[EXERCISE OBJECTIVE]
The answer must consist of every line below that holds the word "Contributors".

===== GIVEN RECORDS

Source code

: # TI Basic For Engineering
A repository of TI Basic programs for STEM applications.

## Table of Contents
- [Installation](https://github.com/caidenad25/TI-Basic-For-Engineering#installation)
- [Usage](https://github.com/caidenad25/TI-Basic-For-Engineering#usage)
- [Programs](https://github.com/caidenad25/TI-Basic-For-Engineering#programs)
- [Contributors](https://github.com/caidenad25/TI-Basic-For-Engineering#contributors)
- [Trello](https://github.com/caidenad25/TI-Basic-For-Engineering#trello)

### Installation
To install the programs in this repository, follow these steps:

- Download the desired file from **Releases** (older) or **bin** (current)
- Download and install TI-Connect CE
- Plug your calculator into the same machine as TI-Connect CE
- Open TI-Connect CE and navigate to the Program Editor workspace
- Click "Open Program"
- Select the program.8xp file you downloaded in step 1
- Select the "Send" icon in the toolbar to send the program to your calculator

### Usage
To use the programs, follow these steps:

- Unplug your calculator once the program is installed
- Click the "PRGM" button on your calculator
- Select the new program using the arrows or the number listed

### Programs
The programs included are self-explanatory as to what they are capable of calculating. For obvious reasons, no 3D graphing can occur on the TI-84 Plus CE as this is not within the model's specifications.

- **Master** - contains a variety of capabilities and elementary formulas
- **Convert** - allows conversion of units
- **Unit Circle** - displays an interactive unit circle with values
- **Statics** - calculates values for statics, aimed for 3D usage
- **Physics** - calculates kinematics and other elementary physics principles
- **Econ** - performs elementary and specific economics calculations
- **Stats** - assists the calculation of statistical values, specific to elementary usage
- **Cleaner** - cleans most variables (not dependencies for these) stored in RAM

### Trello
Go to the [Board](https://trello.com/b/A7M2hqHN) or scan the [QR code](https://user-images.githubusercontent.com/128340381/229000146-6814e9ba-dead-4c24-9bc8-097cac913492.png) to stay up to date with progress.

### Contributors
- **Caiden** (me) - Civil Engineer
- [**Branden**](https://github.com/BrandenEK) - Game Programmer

==========

[EXPECTED OUTPUT]
- [Contributors](https://github.com/caidenad25/TI-Basic-For-Engineering#contributors)
### Contributors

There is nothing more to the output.